By Sam Drysdale
STATE HOUSE, NOV. 22, 2022…..The state’s top education officials warned Tuesday that Massachusetts schools still have a long way to go when it comes to recovering from the COVID-19 pandemic, especially when it comes to the mental health one student health.
“We have just begun the process of learning recovery for all our students and we must continue that effort in the years to come,” Education Secretary James Peyser said at a hearing of the Joint Education Committee.
While the declining academic performance of students across the country was documented in students’ standardized test scores — and were part of the discussion at the committee hearing — educators and officials also focused on the emotional well-being of Massachusetts students and how socially emotional they have learning losses contributed to academic decline.
“I think the biggest misstep we made last year when we returned to school at the start of the 21/22 school year was that we were so hoping to return to some sense of normality that we didn’t expect it amount of dysregulation that we would encounter,” Revere Superintendent Dianne Kelly said in a speech to a panel of superintendents from across the state.
Education officials saw a “dramatic rise” in mental health issues among students during periods of distance learning, including “feelings of isolation, depression, suicidal thoughts and separation,” Peyser said.
Primary and Secondary Education Commissioner Jeffrey Riley said that when students returned to schools in person and full-time last spring, the department asked schools to “first and foremost” check with students about their mental and physical well-being .
“We knew we had to address our children’s most basic needs first: food security, home security, and social emotional well-being so they could return to school ready to learn,” Riley said.

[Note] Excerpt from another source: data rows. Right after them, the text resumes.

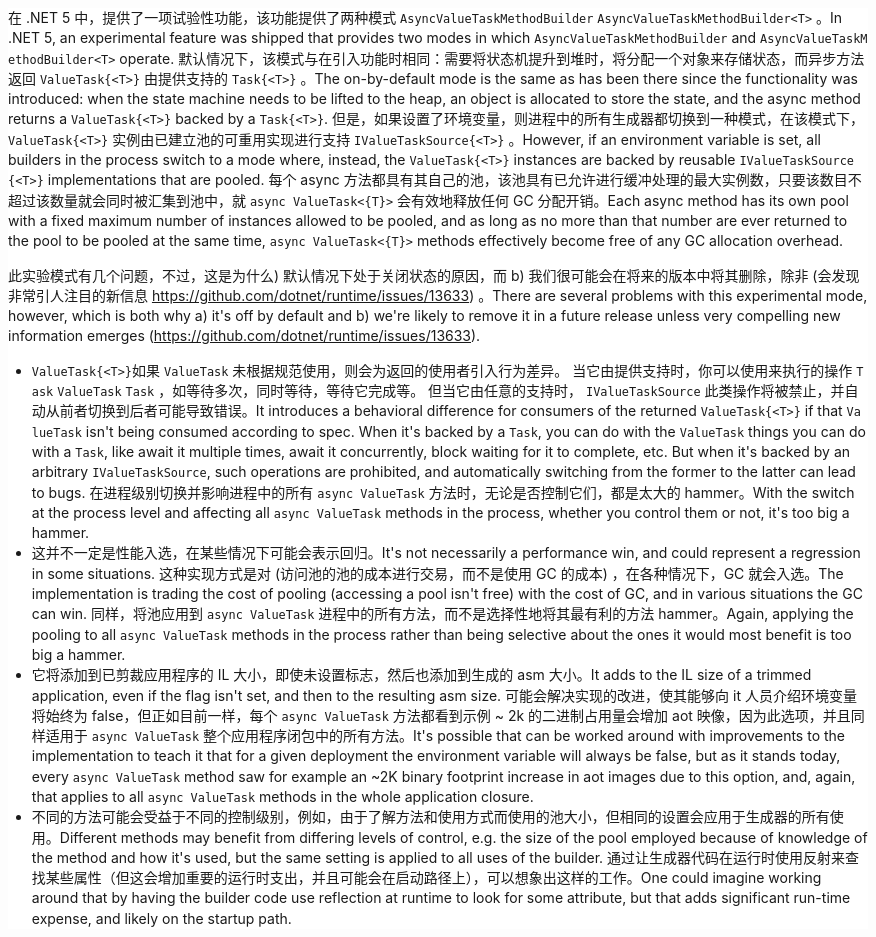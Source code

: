 <span data-ttu-id="29a83-113">在 .NET 5 中，提供了一项试验性功能，该功能提供了两种模式 `AsyncValueTaskMethodBuilder` `AsyncValueTaskMethodBuilder<T>` 。</span><span class="sxs-lookup"><span data-stu-id="29a83-113">In .NET 5, an experimental feature was shipped that provides two modes in which `AsyncValueTaskMethodBuilder` and `AsyncValueTaskMethodBuilder<T>` operate.</span></span>  <span data-ttu-id="29a83-114">默认情况下，该模式与在引入功能时相同：需要将状态机提升到堆时，将分配一个对象来存储状态，而异步方法返回 `ValueTask{<T>}` 由提供支持的 `Task{<T>}` 。</span><span class="sxs-lookup"><span data-stu-id="29a83-114">The on-by-default mode is the same as has been there since the functionality was introduced: when the state machine needs to be lifted to the heap, an object is allocated to store the state, and the async method returns a `ValueTask{<T>}` backed by a `Task{<T>}`.</span></span>  <span data-ttu-id="29a83-115">但是，如果设置了环境变量，则进程中的所有生成器都切换到一种模式，在该模式下， `ValueTask{<T>}` 实例由已建立池的可重用实现进行支持 `IValueTaskSource{<T>}` 。</span><span class="sxs-lookup"><span data-stu-id="29a83-115">However, if an environment variable is set, all builders in the process switch to a mode where, instead, the `ValueTask{<T>}` instances are backed by reusable `IValueTaskSource{<T>}` implementations that are pooled.</span></span>  <span data-ttu-id="29a83-116">每个 async 方法都具有其自己的池，该池具有已允许进行缓冲处理的最大实例数，只要该数目不超过该数量就会同时被汇集到池中，就 `async ValueTask<{T}>` 会有效地释放任何 GC 分配开销。</span><span class="sxs-lookup"><span data-stu-id="29a83-116">Each async method has its own pool with a fixed maximum number of instances allowed to be pooled, and as long as no more than that number are ever returned to the pool to be pooled at the same time, `async ValueTask<{T}>` methods effectively become free of any GC allocation overhead.</span></span>

<span data-ttu-id="29a83-117">此实验模式有几个问题，不过，这是为什么) 默认情况下处于关闭状态的原因，而 b) 我们很可能会在将来的版本中将其删除，除非 (会发现非常引人注目的新信息 https://github.com/dotnet/runtime/issues/13633) 。</span><span class="sxs-lookup"><span data-stu-id="29a83-117">There are several problems with this experimental mode, however, which is both why a) it's off by default and b) we're likely to remove it in a future release unless very compelling new information emerges (https://github.com/dotnet/runtime/issues/13633).</span></span>  
- <span data-ttu-id="29a83-118">`ValueTask{<T>}`如果 `ValueTask` 未根据规范使用，则会为返回的使用者引入行为差异。 当它由提供支持时，你可以使用来执行的操作 `Task` `ValueTask` `Task` ，如等待多次，同时等待，等待它完成等。 但当它由任意的支持时， `IValueTaskSource` 此类操作将被禁止，并自动从前者切换到后者可能导致错误。</span><span class="sxs-lookup"><span data-stu-id="29a83-118">It introduces a behavioral difference for consumers of the returned `ValueTask{<T>}` if that `ValueTask` isn't being consumed according to spec.  When it's backed by a `Task`, you can do with the `ValueTask` things you can do with a `Task`, like await it multiple times, await it concurrently, block waiting for it to complete, etc.  But when it's backed by an arbitrary `IValueTaskSource`, such operations are prohibited, and automatically switching from the former to the latter can lead to bugs.</span></span>  <span data-ttu-id="29a83-119">在进程级别切换并影响进程中的所有 `async ValueTask` 方法时，无论是否控制它们，都是太大的 hammer。</span><span class="sxs-lookup"><span data-stu-id="29a83-119">With the switch at the process level and affecting all `async ValueTask` methods in the process, whether you control them or not, it's too big a hammer.</span></span>
- <span data-ttu-id="29a83-120">这并不一定是性能入选，在某些情况下可能会表示回归。</span><span class="sxs-lookup"><span data-stu-id="29a83-120">It's not necessarily a performance win, and could represent a regression in some situations.</span></span>  <span data-ttu-id="29a83-121">这种实现方式是对 (访问池的池的成本进行交易，而不是使用 GC 的成本) ，在各种情况下，GC 就会入选。</span><span class="sxs-lookup"><span data-stu-id="29a83-121">The implementation is trading the cost of pooling (accessing a pool isn't free) with the cost of GC, and in various situations the GC can win.</span></span>  <span data-ttu-id="29a83-122">同样，将池应用到 `async ValueTask` 进程中的所有方法，而不是选择性地将其最有利的方法 hammer。</span><span class="sxs-lookup"><span data-stu-id="29a83-122">Again, applying the pooling to all `async ValueTask` methods in the process rather than being selective about the ones it would most benefit is too big a hammer.</span></span>
- <span data-ttu-id="29a83-123">它将添加到已剪裁应用程序的 IL 大小，即使未设置标志，然后也添加到生成的 asm 大小。</span><span class="sxs-lookup"><span data-stu-id="29a83-123">It adds to the IL size of a trimmed application, even if the flag isn't set, and then to the resulting asm size.</span></span>  <span data-ttu-id="29a83-124">可能会解决实现的改进，使其能够向 it 人员介绍环境变量将始终为 false，但正如目前一样，每个 `async ValueTask` 方法都看到示例 ~ 2k 的二进制占用量会增加 aot 映像，因为此选项，并且同样适用于 `async ValueTask` 整个应用程序闭包中的所有方法。</span><span class="sxs-lookup"><span data-stu-id="29a83-124">It's possible that can be worked around with improvements to the implementation to teach it that for a given deployment the environment variable will always be false, but as it stands today, every `async ValueTask` method saw for example an ~2K binary footprint increase in aot images due to this option, and, again, that applies to all `async ValueTask` methods in the whole application closure.</span></span>
- <span data-ttu-id="29a83-125">不同的方法可能会受益于不同的控制级别，例如，由于了解方法和使用方式而使用的池大小，但相同的设置会应用于生成器的所有使用。</span><span class="sxs-lookup"><span data-stu-id="29a83-125">Different methods may benefit from differing levels of control, e.g. the size of the pool employed because of knowledge of the method and how it's used, but the same setting is applied to all uses of the builder.</span></span>  <span data-ttu-id="29a83-126">通过让生成器代码在运行时使用反射来查找某些属性（但这会增加重要的运行时支出，并且可能会在启动路径上），可以想象出这样的工作。</span><span class="sxs-lookup"><span data-stu-id="29a83-126">One could imagine working around that by having the builder code use reflection at runtime to look for some attribute, but that adds significant run-time expense, and likely on the startup path.</span></span>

Kelly said that increasing instructional time built into the school day to make up for lost time when students were studying virtually at home “may not be the most effective use of time for our students.”
“Participating in joyful learning activities and building a community between students and staff who take time to process difficult situations will make students better able to successfully complete their regular schoolwork,” she said.

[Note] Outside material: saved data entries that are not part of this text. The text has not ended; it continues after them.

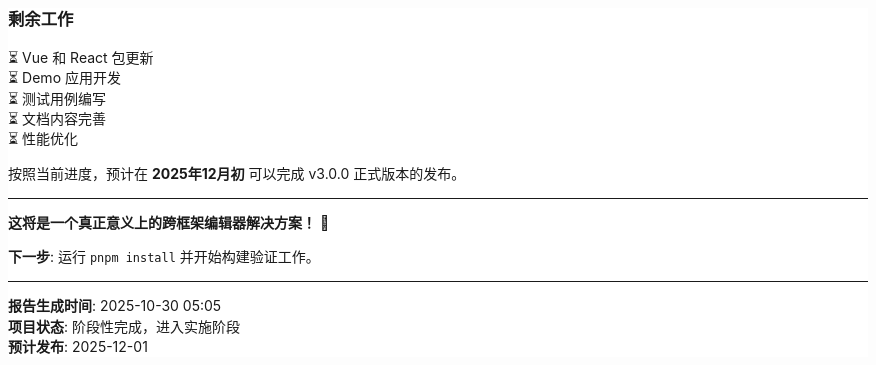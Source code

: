 ### 剩余工作
⏳ Vue 和 React 包更新  
⏳ Demo 应用开发  
⏳ 测试用例编写  
⏳ 文档内容完善  
⏳ 性能优化  

按照当前进度，预计在 **2025年12月初** 可以完成 v3.0.0 正式版本的发布。

---

**这将是一个真正意义上的跨框架编辑器解决方案！** 🚀

**下一步**: 运行 `pnpm install` 并开始构建验证工作。

---

**报告生成时间**: 2025-10-30 05:05  
**项目状态**: 阶段性完成，进入实施阶段  
**预计发布**: 2025-12-01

DESE has released over $13 million in mental health funding through state and federal grants and has increased the number of specialized support workers such as psychologists, nurses, counselors, adjustment counselors, and social workers in schools by 7 percent in recent years. said Riley.

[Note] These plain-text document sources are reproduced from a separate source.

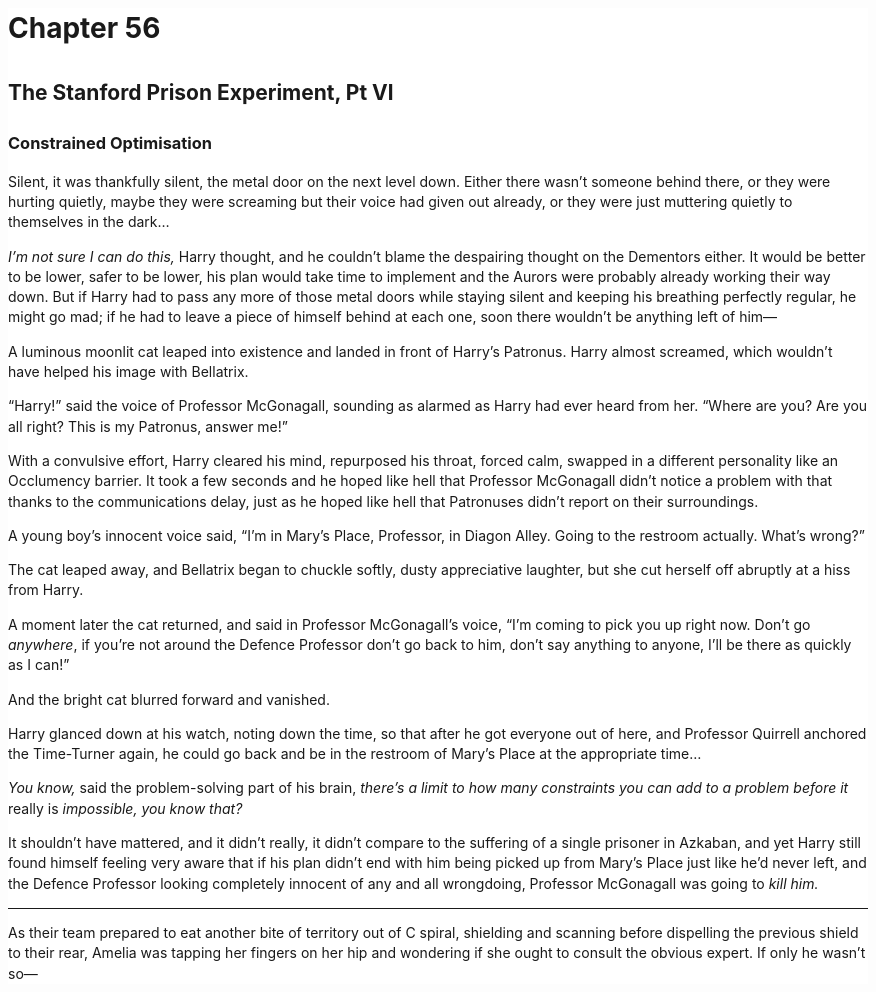 # Chapter 56
## The Stanford Prison Experiment, Pt Ⅵ
### Constrained Optimisation

Silent, it was thankfully silent, the metal door on the next level down. Either there wasn’t someone behind there, or they were hurting quietly, maybe they were screaming but their voice had given out already, or they were just muttering quietly to themselves in the dark…

*I’m not sure I can do this,* Harry thought, and he couldn’t blame the despairing thought on the Dementors either. It would be better to be lower, safer to be lower, his plan would take time to implement and the Aurors were probably already working their way down. But if Harry had to pass any more of those metal doors while staying silent and keeping his breathing perfectly regular, he might go mad; if he had to leave a piece of himself behind at each one, soon there wouldn’t be anything left of him—

A luminous moonlit cat leaped into existence and landed in front of Harry’s Patronus. Harry almost screamed, which wouldn’t have helped his image with Bellatrix.

“Harry!” said the voice of Professor McGonagall, sounding as alarmed as Harry had ever heard from her. “Where are you? Are you all right? This is my Patronus, answer me!”

With a convulsive effort, Harry cleared his mind, repurposed his throat, forced calm, swapped in a different personality like an Occlumency barrier. It took a few seconds and he hoped like hell that Professor McGonagall didn’t notice a problem with that thanks to the communications delay, just as he hoped like hell that Patronuses didn’t report on their surroundings.

A young boy’s innocent voice said, “I’m in Mary’s Place, Professor, in Diagon Alley. Going to the restroom actually. What’s wrong?”

The cat leaped away, and Bellatrix began to chuckle softly, dusty appreciative laughter, but she cut herself off abruptly at a hiss from Harry.

A moment later the cat returned, and said in Professor McGonagall’s voice, “I’m coming to pick you up right now. Don’t go *anywhere*, if you’re not around the Defence Professor don’t go back to him, don’t say anything to anyone, I’ll be there as quickly as I can!”

And the bright cat blurred forward and vanished.

Harry glanced down at his watch, noting down the time, so that after he got everyone out of here, and Professor Quirrell anchored the Time-Turner again, he could go back and be in the restroom of Mary’s Place at the appropriate time…

*You know,* said the problem-solving part of his brain, *there’s a limit to how many constraints you can add to a problem before it* really is *impossible, you know that?*

It shouldn’t have mattered, and it didn’t really, it didn’t compare to the suffering of a single prisoner in Azkaban, and yet Harry still found himself feeling very aware that if his plan didn’t end with him being picked up from Mary’s Place just like he’d never left, and the Defence Professor looking completely innocent of any and all wrongdoing, Professor McGonagall was going to *kill him.*

* * * * *

As their team prepared to eat another bite of territory out of C spiral, shielding and scanning before dispelling the previous shield to their rear, Amelia was tapping her fingers on her hip and wondering if she ought to consult the obvious expert. If only he wasn’t so—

Also on the table is over $1.6 billion in federal funding for emergency education — about 10 percent of which will be used to alleviate mental and behavioral health problems, Peyser said Tuesday. So far, schools have tapped only about $965 million, or about 37 percent, of that $2.6 billion emergency relief pot for elementary and secondary schools.
In her pitch to lawmakers, Kelly said that since the COVID-19 pandemic, school systems are still using standardized tests to measure success “as if nothing were different,” resulting in schools not having enough time for the mental well-being of the students.
“We teach educators, students and staff that the test is the most important thing. Schools won’t spend enough time trying to achieve balance if they’re only being evaluated and measured in one direction,” she said.
Kelly added that Massachusetts’ state-wide standardized tests are broader than required by federal law and test more grades.
“These are areas where the legislature and the primary and secondary education board could make changes that would ease some of the pressure on schools and give schools more time to focus on mental health needs,” he said you.